Living in Threes
I could put it back and walk away and avoid stealing it, and keep out of trouble. I could just sit there and let the world spin down the drain, too, taking everybody with it.
    Or I could borrow it. All right, steal it, but I’d put it back when I was done. There were so many in that box, and hundreds more in storage. What difference did it make if one went somewhere else for a while?
    I wrapped it in the napkin I’d brought and shoved it in my pocket. Then I got out of there.

    I’d never done anything like that in my life. I could feel it in there, as if it was literally hot. Any minute I expected alarms to go off and buzzers to buzz and Aunt Jessie to leap out of a cupboard chanting Thief! Thief! Thief!

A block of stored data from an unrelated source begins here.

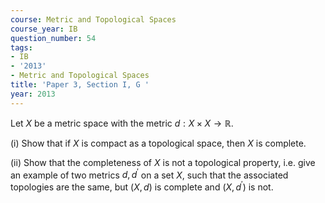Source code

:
```yaml
---
course: Metric and Topological Spaces
course_year: IB
question_number: 54
tags:
- IB
- '2013'
- Metric and Topological Spaces
title: 'Paper 3, Section I, G '
year: 2013
---
```




Let $X$ be a metric space with the metric $d: X \times X \rightarrow \mathbb{R}$.

(i) Show that if $X$ is compact as a topological space, then $X$ is complete.

(ii) Show that the completeness of $X$ is not a topological property, i.e. give an example of two metrics $d, d^{\prime}$ on a set $X$, such that the associated topologies are the same, but $(X, d)$ is complete and $\left(X, d^{\prime}\right)$ is not.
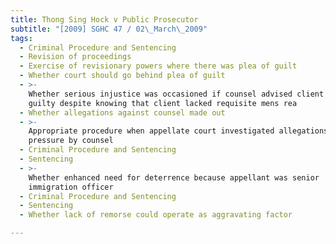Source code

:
 ```yaml
---
title: Thong Sing Hock v Public Prosecutor
subtitle: "[2009] SGHC 47 / 02\_March\_2009"
tags:
  - Criminal Procedure and Sentencing
  - Revision of proceedings
  - Exercise of revisionary powers where there was plea of guilt
  - Whether court should go behind plea of guilt
  - >-
    Whether serious injustice was occasioned if counsel advised client to plead
    guilty despite knowing that client lacked requisite mens rea
  - Whether allegations against counsel made out
  - >-
    Appropriate procedure when appellate court investigated allegations of
    pressure by counsel
  - Criminal Procedure and Sentencing
  - Sentencing
  - >-
    Whether enhanced need for deterrence because appellant was senior
    immigration officer
  - Criminal Procedure and Sentencing
  - Sentencing
  - Whether lack of remorse could operate as aggravating factor

---
```


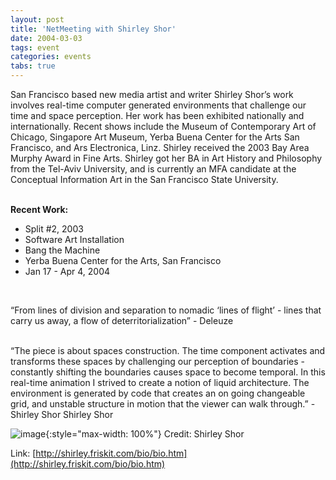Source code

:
 ```yaml
---
layout: post
title: 'NetMeeting with Shirley Shor'
date: 2004-03-03
tags: event
categories: events
tabs: true
---
```


San Francisco based new media artist and writer Shirley Shor&rsquo;s work involves real-time computer generated environments that challenge our time and space perception.  Her work has been exhibited nationally and internationally. Recent shows include the Museum of Contemporary Art of Chicago, Singapore Art Museum, Yerba Buena Center for the Arts San Francisco, and Ars Electronica, Linz. Shirley received the 2003 Bay Area Murphy Award in Fine Arts. Shirley got her BA in Art History and Philosophy from the Tel-Aviv University, and is currently an MFA candidate at the Conceptual Information Art in the San Francisco State University.<br><br>

<strong>Recent Work:</strong><br>
<ul>
<li>Split #2, 2003</li>
<li>Software Art Installation</li>
<li>Bang the Machine</li>
<li>Yerba Buena Center for the Arts, San Francisco</li>
<li>Jan 17 - Apr 4, 2004</li>
</ul><br>

&ldquo;From lines of division and separation to nomadic &lsquo;lines of flight&rsquo; - lines that carry us away, a flow of deterritorialization&rdquo; - Deleuze<br><br>

&ldquo;The piece is about spaces construction. The time component activates and transforms these spaces by challenging our perception of boundaries - constantly shifting the boundaries causes space to become temporal. In this real-time animation I strived to create a notion of liquid architecture. The environment is generated by code that creates an on going changeable grid, and unstable structure in motion that the viewer can walk through.&rdquo; - Shirley Shor
Shirley Shor

![image](https://www.evl.uic.edu/output/originals/shirley.jpg-srcw.jpg){:style="max-width: 100%"}
Credit: Shirley Shor


Link: [http://shirley.friskit.com/bio/bio.htm](http://shirley.friskit.com/bio/bio.htm)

    The silence was almost worse. Somehow, before it broke and I got busted, I had to figure out how to get to the marketplace, bazaar, whatever they called it.
    People would expect me to want to play tourist, at least I hoped so. I also hoped they wouldn’t ask too many questions about what I wanted to buy.
    Some of it maybe wasn’t legal. Then there was the question I really needed to ask. Does magic work if you don’t believe in it?
    I was afraid I already knew the answer to that.
    Everything’s on the internet somewhere, and normally that’s the first place I would have gone to look. But artifact storage was right above the library, and I was going by the door when the questions started crowding in. Instead of diving for my room and my computer, I went really old school. Ancient. I dived for the books.
    So many of them were in languages I didn’t know. The ones that were in English were all tangled up in their own words. I was ready to give up and head for the beautiful, simple, searchable internet when I found the box at the end of the shelf.
    The label on it was typed, and so old it had gone yellow and started to peel. All it said was, Misc. Notes on Magical Texts .
    Why not? I thought, pulling it out and lugging it to the table I’d staked out at the end of the aisle under the window.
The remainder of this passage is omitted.